• Source data
= Beginning of Section =

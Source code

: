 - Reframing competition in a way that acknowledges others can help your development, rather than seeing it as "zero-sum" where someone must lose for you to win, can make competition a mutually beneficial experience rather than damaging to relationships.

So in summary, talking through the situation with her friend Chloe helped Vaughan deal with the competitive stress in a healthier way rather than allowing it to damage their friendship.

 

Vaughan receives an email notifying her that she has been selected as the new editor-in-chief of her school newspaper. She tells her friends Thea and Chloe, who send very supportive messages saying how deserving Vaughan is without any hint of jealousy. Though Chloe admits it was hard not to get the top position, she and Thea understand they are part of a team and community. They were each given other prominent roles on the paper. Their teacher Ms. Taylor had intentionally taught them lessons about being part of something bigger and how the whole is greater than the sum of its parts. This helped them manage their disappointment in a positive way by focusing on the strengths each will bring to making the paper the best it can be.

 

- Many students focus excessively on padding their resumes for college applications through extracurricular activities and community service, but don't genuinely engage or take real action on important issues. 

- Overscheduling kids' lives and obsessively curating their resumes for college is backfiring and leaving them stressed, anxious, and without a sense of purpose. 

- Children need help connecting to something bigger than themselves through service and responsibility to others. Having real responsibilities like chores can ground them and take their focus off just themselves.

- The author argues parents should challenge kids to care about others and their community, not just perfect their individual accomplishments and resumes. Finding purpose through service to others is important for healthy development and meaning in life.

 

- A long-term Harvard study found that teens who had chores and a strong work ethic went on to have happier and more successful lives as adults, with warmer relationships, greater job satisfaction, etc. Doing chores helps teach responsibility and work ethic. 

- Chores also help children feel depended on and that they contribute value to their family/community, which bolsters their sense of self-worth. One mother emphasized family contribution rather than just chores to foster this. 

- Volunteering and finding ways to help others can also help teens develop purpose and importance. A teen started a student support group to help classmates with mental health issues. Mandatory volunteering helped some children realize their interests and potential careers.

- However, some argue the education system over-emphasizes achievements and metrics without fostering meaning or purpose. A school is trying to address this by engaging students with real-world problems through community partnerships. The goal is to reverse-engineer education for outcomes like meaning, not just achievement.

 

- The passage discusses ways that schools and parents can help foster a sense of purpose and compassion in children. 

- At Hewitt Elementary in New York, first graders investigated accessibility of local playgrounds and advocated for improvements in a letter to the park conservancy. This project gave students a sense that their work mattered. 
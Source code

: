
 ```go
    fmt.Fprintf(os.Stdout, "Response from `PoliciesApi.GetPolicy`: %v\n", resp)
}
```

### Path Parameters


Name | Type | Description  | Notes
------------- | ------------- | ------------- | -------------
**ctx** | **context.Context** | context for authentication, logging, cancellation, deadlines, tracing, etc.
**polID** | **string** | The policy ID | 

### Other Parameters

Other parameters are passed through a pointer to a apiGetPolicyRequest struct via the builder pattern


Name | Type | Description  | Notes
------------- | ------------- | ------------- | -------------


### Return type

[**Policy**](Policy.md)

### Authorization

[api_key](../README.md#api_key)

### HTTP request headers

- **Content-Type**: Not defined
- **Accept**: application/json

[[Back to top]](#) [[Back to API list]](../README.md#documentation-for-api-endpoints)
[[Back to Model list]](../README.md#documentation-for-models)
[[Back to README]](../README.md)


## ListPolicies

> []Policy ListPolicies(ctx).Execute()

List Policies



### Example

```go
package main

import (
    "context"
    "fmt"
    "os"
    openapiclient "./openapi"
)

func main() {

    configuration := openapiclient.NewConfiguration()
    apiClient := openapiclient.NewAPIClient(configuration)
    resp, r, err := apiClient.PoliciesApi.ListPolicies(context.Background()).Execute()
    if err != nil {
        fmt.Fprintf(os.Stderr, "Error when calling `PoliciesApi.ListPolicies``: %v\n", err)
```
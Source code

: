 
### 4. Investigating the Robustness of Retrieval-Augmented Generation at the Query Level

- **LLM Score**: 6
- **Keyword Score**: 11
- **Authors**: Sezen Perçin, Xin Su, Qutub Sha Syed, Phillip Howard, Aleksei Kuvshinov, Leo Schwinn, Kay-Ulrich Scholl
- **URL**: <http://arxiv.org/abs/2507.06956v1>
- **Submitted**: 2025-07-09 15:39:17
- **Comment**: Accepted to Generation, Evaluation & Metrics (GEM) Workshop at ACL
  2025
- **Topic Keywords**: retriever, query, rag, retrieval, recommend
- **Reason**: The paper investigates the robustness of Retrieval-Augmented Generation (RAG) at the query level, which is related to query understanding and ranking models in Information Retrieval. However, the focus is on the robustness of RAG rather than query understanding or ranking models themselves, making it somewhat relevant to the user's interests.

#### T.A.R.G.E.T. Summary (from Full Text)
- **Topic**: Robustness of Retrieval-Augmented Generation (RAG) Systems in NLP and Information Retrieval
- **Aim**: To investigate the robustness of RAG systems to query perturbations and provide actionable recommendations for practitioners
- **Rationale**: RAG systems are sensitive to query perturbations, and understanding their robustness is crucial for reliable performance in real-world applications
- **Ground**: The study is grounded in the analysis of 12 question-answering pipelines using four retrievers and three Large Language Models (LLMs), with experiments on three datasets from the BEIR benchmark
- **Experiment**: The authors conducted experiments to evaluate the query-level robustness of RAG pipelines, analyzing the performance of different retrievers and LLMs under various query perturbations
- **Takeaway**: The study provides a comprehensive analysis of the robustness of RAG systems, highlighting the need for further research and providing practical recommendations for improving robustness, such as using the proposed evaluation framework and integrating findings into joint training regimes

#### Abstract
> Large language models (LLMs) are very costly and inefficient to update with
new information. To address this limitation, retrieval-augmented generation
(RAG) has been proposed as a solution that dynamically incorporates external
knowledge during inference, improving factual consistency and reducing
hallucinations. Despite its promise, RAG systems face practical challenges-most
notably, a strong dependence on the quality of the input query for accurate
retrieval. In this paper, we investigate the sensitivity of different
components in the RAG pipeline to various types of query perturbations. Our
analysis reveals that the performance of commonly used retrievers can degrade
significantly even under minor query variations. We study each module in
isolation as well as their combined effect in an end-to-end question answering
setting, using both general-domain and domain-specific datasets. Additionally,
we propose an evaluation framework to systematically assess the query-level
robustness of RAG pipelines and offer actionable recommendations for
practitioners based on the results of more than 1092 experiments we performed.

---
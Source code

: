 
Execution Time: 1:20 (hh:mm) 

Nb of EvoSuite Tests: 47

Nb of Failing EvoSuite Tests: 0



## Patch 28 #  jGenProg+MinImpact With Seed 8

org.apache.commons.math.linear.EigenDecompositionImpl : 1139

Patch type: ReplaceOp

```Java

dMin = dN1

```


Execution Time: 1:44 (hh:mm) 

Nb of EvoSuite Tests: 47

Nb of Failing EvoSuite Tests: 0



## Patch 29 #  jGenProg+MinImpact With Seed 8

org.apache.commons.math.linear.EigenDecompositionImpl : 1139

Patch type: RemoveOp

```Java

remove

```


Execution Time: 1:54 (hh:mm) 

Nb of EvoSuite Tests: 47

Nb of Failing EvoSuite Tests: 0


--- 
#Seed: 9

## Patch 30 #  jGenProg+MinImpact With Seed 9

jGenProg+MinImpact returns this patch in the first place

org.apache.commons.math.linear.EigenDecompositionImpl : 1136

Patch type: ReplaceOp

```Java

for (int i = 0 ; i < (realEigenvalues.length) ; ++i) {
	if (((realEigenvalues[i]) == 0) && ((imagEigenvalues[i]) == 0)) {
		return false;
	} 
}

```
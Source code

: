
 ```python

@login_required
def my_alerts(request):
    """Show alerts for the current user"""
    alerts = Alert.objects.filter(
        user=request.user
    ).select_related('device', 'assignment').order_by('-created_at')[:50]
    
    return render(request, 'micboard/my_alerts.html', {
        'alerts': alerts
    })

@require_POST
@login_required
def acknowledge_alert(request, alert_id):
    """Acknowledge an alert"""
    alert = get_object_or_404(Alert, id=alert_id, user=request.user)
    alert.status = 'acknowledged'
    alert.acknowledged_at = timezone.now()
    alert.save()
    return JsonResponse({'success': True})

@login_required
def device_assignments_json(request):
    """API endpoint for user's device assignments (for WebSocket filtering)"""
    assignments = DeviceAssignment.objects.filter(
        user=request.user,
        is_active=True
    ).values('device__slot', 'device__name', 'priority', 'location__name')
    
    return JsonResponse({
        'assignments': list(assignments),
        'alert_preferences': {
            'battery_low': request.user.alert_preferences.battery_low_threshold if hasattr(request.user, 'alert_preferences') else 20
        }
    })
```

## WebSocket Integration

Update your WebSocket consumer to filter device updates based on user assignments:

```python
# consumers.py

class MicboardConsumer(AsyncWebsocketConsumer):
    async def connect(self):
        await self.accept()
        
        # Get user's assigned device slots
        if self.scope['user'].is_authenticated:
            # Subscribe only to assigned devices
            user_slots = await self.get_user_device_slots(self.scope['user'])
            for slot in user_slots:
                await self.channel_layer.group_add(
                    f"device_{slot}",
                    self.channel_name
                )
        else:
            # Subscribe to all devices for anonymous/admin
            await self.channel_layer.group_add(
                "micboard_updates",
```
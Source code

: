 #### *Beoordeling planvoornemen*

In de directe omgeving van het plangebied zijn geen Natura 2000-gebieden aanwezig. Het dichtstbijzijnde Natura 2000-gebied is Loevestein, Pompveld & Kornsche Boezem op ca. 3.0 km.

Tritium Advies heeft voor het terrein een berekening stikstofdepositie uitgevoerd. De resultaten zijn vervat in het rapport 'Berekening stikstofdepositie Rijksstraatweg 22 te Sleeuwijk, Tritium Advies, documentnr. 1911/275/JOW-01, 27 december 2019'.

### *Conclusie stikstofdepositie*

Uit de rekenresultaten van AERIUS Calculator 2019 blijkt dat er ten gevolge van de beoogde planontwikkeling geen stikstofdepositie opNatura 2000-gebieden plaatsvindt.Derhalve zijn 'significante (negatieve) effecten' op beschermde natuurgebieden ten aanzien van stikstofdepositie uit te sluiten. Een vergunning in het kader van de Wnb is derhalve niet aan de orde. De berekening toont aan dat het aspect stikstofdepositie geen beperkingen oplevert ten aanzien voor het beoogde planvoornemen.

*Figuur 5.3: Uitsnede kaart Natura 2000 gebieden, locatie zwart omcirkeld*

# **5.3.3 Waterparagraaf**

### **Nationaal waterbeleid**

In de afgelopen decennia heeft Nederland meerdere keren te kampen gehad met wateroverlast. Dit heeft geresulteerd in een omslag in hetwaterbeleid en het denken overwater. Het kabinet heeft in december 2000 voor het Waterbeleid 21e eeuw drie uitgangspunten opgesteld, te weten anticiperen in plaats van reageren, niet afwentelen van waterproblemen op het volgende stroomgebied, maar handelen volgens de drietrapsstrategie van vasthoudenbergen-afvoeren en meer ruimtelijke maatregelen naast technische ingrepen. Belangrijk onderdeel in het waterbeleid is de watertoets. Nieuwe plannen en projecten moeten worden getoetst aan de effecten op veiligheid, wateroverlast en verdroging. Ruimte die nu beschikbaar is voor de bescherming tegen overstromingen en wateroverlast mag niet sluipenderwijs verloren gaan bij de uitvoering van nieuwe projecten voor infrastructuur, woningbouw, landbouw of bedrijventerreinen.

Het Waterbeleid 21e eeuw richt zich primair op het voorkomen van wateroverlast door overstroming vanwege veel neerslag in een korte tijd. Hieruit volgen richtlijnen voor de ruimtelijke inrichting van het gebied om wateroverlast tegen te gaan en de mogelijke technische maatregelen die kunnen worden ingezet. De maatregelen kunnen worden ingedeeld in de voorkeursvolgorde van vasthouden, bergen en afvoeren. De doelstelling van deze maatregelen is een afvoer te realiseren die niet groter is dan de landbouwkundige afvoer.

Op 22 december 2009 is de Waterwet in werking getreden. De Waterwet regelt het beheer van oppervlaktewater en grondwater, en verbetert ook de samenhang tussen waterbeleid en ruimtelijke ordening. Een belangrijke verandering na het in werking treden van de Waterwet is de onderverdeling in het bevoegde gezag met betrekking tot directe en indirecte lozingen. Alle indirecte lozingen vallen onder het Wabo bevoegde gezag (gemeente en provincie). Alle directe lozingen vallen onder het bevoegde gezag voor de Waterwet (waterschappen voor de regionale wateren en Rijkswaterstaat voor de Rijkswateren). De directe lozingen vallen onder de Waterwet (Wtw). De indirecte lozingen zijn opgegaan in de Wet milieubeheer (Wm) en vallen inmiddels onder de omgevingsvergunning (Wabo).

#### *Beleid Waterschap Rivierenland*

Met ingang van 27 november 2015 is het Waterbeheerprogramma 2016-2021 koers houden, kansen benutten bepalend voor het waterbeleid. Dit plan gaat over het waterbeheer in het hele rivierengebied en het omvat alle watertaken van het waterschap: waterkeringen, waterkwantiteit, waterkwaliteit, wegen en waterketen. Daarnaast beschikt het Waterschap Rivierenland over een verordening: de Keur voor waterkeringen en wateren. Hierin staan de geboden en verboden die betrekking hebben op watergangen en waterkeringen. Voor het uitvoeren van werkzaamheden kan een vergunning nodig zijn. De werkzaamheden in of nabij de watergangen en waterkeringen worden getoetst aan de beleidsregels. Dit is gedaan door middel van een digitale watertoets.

= End of Section =

• Prompt
Please return the lines above that run from the line containing "org.apache.commons.math.linear.EigenDecompositionImpl : 1136" to the line containing "## WebSocket Integration", inclusive, exactly and with no other lines.

• Your response
org.apache.commons.math.linear.EigenDecompositionImpl : 1136

Patch type: ReplaceOp

```Java

for (int i = 0 ; i < (realEigenvalues.length) ; ++i) {
	if (((realEigenvalues[i]) == 0) && ((imagEigenvalues[i]) == 0)) {
		return false;
	} 
}

```
Source code

:
 ```python

@login_required
def my_alerts(request):
    """Show alerts for the current user"""
    alerts = Alert.objects.filter(
        user=request.user
    ).select_related('device', 'assignment').order_by('-created_at')[:50]
    
    return render(request, 'micboard/my_alerts.html', {
        'alerts': alerts
    })

@require_POST
@login_required
def acknowledge_alert(request, alert_id):
    """Acknowledge an alert"""
    alert = get_object_or_404(Alert, id=alert_id, user=request.user)
    alert.status = 'acknowledged'
    alert.acknowledged_at = timezone.now()
    alert.save()
    return JsonResponse({'success': True})

@login_required
def device_assignments_json(request):
    """API endpoint for user's device assignments (for WebSocket filtering)"""
    assignments = DeviceAssignment.objects.filter(
        user=request.user,
        is_active=True
    ).values('device__slot', 'device__name', 'priority', 'location__name')
    
    return JsonResponse({
        'assignments': list(assignments),
        'alert_preferences': {
            'battery_low': request.user.alert_preferences.battery_low_threshold if hasattr(request.user, 'alert_preferences') else 20
        }
    })
```

## WebSocket Integration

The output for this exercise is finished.